- [EXERCISE AIM] Transcribe the lines of the records starting with the one that has "- 🌱 I’m currently learning marketing" in it and ending with the last, and transcribe nothing else.

--- START ---

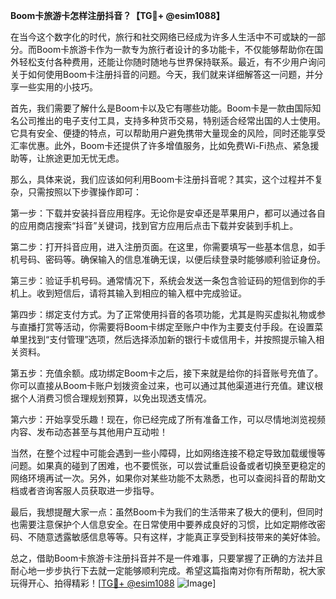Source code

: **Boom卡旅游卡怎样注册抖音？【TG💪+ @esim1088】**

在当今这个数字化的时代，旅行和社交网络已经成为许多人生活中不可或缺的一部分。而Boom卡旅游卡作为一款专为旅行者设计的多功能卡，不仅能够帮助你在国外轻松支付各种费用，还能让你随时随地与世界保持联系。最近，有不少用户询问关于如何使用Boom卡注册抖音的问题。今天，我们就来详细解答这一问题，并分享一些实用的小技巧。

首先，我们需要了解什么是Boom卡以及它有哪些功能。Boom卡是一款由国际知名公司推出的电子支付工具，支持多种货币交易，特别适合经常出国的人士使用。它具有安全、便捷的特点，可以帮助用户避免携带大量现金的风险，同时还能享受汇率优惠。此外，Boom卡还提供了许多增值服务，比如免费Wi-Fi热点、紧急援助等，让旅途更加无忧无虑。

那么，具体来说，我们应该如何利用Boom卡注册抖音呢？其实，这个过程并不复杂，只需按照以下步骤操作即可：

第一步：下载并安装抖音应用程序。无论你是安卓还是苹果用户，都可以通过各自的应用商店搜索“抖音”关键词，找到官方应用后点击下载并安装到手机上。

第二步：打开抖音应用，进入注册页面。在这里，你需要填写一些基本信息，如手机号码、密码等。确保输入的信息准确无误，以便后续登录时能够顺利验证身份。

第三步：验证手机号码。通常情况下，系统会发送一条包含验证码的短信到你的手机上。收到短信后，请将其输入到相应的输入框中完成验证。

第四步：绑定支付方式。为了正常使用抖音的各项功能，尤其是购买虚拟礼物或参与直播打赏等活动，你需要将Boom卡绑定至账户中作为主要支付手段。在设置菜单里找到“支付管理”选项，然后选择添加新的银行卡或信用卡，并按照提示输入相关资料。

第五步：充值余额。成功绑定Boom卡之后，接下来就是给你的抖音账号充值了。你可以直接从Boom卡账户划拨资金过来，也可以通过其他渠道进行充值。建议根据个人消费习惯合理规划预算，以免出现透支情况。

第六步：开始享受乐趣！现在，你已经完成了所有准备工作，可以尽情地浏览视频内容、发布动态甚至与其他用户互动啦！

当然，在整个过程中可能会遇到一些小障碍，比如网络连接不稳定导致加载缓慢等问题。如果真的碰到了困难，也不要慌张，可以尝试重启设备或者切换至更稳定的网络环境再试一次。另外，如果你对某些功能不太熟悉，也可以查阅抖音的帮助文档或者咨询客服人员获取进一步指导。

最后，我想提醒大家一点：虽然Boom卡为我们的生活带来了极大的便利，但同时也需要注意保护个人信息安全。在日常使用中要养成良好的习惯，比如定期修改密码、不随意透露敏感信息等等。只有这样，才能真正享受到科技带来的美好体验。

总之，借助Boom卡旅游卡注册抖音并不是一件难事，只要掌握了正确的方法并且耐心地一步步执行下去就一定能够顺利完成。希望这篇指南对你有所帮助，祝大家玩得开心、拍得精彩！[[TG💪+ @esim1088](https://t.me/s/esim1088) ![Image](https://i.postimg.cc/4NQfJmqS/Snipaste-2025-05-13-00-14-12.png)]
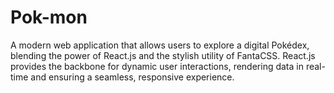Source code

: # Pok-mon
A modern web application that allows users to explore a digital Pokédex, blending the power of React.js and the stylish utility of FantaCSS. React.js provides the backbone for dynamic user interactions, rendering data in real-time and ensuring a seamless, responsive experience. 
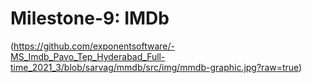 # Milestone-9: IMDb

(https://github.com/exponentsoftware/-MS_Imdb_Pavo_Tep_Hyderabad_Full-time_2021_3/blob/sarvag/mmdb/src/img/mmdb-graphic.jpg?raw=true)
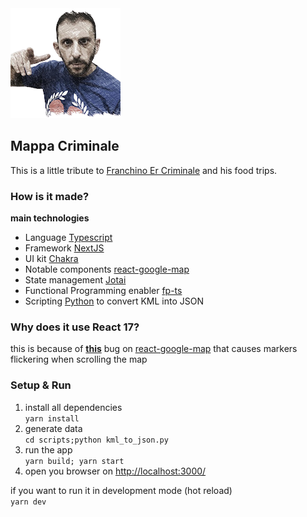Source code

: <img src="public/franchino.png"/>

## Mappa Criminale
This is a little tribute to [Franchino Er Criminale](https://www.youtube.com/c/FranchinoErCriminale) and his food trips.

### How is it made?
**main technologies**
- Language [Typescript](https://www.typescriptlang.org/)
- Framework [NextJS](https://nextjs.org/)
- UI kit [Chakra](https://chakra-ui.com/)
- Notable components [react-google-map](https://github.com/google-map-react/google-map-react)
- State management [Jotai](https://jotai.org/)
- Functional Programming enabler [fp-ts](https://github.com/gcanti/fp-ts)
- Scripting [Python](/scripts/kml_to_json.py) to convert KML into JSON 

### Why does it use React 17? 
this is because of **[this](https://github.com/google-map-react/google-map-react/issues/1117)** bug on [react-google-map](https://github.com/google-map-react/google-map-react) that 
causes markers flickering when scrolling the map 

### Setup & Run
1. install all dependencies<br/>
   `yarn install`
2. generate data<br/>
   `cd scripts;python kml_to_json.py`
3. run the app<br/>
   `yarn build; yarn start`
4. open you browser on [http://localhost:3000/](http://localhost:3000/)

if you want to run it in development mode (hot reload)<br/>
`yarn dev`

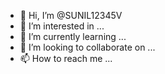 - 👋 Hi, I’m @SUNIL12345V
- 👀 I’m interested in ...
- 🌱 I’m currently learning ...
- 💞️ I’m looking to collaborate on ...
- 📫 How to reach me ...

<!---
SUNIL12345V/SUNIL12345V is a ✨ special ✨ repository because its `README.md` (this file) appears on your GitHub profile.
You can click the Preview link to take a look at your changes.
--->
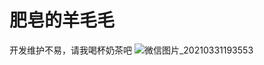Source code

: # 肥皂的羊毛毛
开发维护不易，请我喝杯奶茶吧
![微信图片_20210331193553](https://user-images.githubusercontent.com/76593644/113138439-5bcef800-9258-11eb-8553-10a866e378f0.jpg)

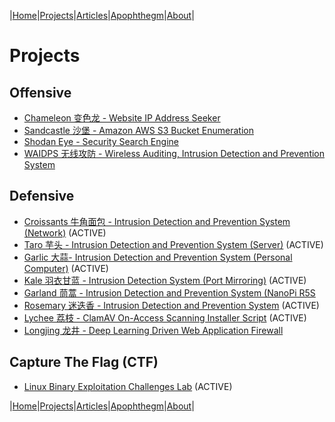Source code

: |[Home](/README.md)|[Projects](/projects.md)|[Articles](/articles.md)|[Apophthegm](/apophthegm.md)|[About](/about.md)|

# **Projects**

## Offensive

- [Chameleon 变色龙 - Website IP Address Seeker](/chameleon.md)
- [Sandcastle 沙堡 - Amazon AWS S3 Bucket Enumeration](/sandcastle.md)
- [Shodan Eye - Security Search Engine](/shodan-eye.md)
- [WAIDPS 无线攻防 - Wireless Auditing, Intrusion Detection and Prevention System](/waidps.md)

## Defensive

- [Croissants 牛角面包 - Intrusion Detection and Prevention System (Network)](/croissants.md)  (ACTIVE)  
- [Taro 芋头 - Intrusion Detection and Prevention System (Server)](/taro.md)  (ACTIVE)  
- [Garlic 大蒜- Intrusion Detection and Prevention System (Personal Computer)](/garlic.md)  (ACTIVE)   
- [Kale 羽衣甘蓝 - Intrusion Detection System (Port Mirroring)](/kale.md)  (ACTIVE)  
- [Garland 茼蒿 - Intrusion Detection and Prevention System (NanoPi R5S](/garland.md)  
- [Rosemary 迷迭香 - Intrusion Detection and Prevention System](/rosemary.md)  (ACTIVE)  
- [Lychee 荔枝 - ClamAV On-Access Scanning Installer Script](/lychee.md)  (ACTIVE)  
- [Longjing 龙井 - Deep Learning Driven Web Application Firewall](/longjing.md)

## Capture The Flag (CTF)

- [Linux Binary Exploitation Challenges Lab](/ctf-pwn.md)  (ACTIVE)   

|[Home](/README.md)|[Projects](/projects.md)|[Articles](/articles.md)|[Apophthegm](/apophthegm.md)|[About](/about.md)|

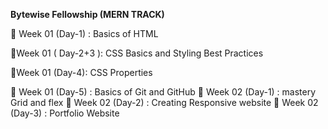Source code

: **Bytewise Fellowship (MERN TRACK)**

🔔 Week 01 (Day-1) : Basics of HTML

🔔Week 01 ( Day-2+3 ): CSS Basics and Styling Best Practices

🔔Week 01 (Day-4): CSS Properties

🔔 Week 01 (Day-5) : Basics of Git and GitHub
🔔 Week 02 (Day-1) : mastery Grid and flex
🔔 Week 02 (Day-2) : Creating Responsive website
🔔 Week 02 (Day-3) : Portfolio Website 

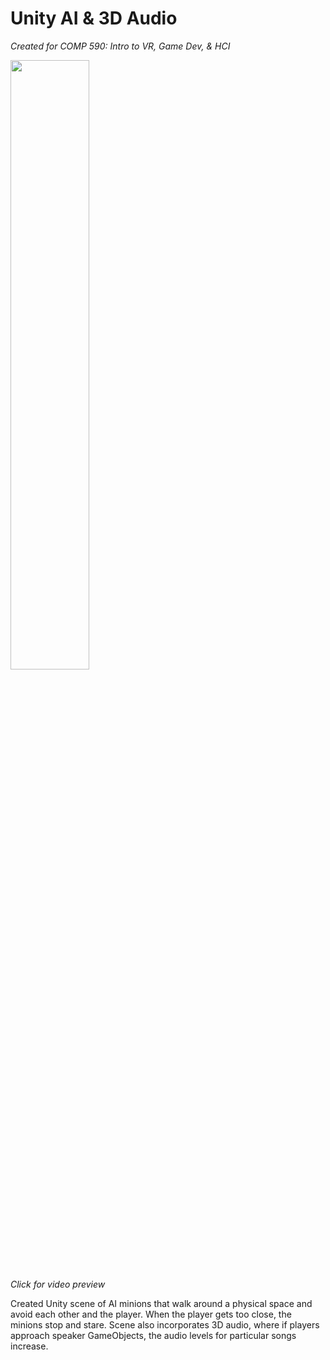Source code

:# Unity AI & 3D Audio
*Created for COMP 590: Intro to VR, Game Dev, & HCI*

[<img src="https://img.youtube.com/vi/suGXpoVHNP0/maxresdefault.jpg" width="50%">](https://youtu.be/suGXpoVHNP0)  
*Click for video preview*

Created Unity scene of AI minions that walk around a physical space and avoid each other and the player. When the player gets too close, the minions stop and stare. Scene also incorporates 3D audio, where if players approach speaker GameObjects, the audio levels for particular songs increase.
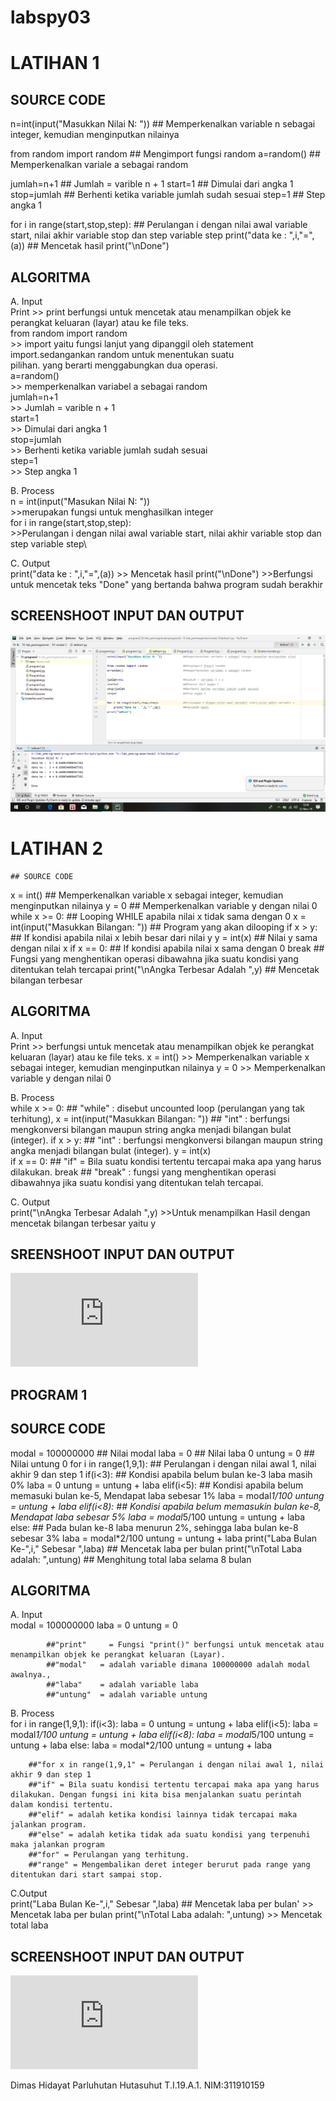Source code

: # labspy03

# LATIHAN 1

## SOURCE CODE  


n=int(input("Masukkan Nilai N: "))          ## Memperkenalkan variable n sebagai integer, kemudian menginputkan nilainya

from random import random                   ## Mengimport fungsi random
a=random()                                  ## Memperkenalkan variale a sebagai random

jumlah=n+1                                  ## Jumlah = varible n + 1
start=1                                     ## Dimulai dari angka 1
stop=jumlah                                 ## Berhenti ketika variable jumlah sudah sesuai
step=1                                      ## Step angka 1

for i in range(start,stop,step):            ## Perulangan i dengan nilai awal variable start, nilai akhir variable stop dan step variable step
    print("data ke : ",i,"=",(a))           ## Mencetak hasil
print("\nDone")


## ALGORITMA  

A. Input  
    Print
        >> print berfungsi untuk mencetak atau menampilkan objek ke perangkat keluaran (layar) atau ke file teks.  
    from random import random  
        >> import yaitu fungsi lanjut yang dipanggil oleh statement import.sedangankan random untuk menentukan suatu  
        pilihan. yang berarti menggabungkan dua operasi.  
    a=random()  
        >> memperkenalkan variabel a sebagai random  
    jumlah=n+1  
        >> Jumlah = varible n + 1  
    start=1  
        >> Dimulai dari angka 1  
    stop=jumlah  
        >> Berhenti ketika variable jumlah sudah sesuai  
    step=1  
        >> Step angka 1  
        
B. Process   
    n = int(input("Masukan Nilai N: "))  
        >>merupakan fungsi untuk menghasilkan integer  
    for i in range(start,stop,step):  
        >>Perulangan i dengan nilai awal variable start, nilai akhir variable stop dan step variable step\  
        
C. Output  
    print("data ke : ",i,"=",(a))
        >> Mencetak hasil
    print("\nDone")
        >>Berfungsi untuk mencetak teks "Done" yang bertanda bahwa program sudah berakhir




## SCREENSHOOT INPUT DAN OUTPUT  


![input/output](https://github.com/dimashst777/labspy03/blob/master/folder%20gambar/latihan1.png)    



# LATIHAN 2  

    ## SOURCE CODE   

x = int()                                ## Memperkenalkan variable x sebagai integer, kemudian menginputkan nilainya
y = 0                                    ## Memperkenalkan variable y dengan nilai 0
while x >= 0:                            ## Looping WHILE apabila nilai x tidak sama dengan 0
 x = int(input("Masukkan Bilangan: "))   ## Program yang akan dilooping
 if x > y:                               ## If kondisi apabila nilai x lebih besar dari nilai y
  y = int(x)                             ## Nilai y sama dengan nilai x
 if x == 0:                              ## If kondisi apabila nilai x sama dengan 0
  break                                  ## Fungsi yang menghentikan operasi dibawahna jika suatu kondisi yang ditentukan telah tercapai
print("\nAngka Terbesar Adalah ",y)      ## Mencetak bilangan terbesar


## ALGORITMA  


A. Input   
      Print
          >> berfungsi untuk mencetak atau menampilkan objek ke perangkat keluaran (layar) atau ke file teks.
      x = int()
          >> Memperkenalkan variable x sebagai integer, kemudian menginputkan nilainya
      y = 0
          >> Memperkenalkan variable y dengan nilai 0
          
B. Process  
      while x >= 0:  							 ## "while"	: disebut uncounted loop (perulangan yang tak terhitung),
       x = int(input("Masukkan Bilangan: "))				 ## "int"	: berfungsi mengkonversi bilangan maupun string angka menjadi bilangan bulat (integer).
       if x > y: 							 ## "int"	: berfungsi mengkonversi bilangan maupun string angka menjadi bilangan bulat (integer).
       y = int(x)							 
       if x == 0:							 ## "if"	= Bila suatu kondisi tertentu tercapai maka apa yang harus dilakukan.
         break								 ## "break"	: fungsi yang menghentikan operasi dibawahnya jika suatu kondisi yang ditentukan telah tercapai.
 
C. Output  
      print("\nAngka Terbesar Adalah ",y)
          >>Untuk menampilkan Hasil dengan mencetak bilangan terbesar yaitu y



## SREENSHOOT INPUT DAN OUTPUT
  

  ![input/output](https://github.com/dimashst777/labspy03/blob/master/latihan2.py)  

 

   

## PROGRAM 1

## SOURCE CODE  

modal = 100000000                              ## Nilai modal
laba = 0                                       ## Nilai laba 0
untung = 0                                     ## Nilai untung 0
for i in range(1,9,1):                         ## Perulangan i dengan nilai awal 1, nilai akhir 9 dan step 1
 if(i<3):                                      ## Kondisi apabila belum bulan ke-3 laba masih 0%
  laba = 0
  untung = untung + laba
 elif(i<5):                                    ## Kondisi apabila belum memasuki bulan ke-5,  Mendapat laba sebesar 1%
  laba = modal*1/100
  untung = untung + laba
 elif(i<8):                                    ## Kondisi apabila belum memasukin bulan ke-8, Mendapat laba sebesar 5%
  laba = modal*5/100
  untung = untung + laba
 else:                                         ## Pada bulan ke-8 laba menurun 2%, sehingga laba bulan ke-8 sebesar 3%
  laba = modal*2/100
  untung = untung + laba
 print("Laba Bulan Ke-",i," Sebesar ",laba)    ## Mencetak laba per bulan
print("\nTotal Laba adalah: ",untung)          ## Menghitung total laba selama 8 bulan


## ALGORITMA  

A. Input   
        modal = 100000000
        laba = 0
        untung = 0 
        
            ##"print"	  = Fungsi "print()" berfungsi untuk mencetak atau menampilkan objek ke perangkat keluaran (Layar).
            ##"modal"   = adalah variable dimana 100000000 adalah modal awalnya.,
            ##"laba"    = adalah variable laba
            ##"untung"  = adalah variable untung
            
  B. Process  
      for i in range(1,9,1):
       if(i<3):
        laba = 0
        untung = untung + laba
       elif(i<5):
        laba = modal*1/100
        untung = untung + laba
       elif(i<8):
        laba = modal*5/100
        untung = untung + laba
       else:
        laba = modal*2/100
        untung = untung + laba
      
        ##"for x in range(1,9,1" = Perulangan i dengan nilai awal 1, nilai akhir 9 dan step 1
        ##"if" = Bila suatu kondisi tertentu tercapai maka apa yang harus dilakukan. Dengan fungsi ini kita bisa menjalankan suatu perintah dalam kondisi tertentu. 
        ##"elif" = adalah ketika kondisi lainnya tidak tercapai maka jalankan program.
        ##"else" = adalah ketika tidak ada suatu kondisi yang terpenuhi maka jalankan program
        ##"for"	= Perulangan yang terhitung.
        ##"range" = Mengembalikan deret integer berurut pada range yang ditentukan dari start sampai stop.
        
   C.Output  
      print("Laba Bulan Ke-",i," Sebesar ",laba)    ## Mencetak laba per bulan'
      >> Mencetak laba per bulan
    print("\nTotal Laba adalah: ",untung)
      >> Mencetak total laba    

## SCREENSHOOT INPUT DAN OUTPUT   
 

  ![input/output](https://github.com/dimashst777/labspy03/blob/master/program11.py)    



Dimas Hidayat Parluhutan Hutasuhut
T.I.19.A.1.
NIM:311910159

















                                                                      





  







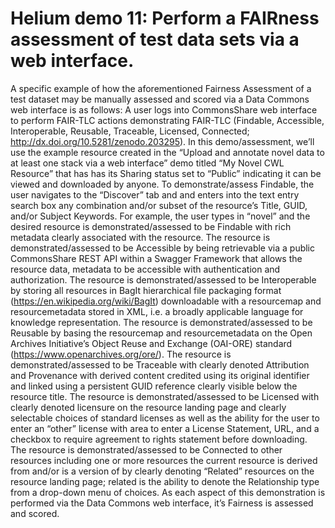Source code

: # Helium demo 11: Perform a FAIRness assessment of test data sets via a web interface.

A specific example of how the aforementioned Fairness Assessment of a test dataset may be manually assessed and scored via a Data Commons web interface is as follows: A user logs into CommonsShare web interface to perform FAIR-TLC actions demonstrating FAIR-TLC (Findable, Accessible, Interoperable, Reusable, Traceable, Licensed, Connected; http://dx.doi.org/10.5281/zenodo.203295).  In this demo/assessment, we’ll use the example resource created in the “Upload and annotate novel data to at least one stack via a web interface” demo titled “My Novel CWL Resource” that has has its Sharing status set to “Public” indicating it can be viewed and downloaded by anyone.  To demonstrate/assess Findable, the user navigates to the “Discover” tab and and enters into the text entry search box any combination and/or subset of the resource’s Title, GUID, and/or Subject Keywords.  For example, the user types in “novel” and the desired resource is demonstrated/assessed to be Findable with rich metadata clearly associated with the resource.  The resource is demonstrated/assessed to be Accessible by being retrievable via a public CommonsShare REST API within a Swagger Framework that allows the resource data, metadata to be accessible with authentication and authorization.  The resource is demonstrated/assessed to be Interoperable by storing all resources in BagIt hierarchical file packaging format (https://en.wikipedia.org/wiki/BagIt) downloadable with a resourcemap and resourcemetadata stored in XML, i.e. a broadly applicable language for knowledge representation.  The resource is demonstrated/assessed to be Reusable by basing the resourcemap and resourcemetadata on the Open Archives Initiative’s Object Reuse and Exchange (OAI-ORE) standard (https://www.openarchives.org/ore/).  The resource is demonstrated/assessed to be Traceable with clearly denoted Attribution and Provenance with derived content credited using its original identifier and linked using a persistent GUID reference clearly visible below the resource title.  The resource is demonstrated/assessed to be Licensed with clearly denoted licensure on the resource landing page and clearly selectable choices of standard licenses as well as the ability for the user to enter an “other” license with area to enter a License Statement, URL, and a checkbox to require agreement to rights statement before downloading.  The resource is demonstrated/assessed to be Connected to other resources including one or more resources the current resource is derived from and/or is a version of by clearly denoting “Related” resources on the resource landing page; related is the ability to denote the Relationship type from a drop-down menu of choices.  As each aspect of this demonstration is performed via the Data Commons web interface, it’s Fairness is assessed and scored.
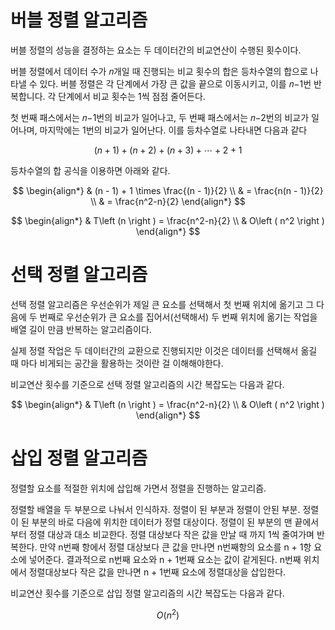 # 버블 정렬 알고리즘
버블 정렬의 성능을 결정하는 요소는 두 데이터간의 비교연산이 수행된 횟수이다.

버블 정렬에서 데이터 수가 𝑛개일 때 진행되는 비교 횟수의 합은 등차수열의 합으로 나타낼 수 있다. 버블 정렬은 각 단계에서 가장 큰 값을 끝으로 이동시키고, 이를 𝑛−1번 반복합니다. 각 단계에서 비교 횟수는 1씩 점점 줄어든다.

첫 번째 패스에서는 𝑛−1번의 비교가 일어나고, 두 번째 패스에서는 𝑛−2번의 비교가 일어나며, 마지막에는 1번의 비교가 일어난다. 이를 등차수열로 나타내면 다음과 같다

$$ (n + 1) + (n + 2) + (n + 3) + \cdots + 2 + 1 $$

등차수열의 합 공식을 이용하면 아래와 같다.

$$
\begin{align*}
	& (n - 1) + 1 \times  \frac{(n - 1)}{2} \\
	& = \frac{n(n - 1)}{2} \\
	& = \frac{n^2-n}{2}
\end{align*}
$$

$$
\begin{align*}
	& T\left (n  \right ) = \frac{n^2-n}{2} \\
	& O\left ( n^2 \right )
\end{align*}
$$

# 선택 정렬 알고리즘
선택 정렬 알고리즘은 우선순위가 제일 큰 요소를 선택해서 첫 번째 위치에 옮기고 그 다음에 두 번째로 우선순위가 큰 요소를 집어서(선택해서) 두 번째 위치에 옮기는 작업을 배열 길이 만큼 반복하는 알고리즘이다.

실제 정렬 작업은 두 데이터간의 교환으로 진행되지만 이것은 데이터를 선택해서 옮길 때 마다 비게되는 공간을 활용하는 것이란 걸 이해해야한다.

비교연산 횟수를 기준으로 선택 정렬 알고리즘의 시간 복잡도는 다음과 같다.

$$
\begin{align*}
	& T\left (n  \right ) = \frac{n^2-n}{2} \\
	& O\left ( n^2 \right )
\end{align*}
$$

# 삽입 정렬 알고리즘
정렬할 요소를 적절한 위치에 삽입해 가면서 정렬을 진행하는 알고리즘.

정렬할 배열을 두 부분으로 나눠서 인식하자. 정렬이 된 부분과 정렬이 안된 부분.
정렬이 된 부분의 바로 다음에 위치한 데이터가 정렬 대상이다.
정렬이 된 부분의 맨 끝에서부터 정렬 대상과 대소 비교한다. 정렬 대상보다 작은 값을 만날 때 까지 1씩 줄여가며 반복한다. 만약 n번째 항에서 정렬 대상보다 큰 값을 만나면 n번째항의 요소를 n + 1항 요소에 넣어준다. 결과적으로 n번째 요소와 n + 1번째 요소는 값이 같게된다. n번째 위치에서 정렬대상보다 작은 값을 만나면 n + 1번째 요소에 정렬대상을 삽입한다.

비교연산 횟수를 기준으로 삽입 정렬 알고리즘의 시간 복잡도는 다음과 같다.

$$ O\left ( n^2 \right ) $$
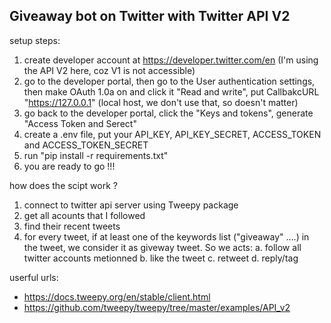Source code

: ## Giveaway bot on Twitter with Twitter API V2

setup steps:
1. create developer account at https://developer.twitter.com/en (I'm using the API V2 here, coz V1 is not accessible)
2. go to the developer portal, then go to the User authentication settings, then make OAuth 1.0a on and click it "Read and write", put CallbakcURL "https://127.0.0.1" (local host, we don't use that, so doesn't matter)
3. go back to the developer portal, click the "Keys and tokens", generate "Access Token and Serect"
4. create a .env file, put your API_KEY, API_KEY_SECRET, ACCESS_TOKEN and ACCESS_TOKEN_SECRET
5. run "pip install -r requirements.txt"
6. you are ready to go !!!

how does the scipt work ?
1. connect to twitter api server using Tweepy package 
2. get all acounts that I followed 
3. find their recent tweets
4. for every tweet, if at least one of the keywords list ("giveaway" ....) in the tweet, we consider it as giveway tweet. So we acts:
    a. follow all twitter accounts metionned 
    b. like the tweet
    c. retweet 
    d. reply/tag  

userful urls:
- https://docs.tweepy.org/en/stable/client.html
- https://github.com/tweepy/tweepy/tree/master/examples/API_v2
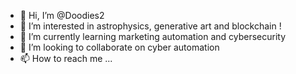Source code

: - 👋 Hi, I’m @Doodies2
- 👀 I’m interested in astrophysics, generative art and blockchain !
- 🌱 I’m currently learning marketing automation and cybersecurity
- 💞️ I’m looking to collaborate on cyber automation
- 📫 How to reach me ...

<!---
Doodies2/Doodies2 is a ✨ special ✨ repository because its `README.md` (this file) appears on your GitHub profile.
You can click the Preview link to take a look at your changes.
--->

--- END ---

- [YOUR SOLUTION]
- 🌱 I’m currently learning marketing automation and cybersecurity
- 💞️ I’m looking to collaborate on cyber automation
- 📫 How to reach me ...

<!---
Doodies2/Doodies2 is a ✨ special ✨ repository because its `README.md` (this file) appears on your GitHub profile.
You can click the Preview link to take a look at your changes.
--->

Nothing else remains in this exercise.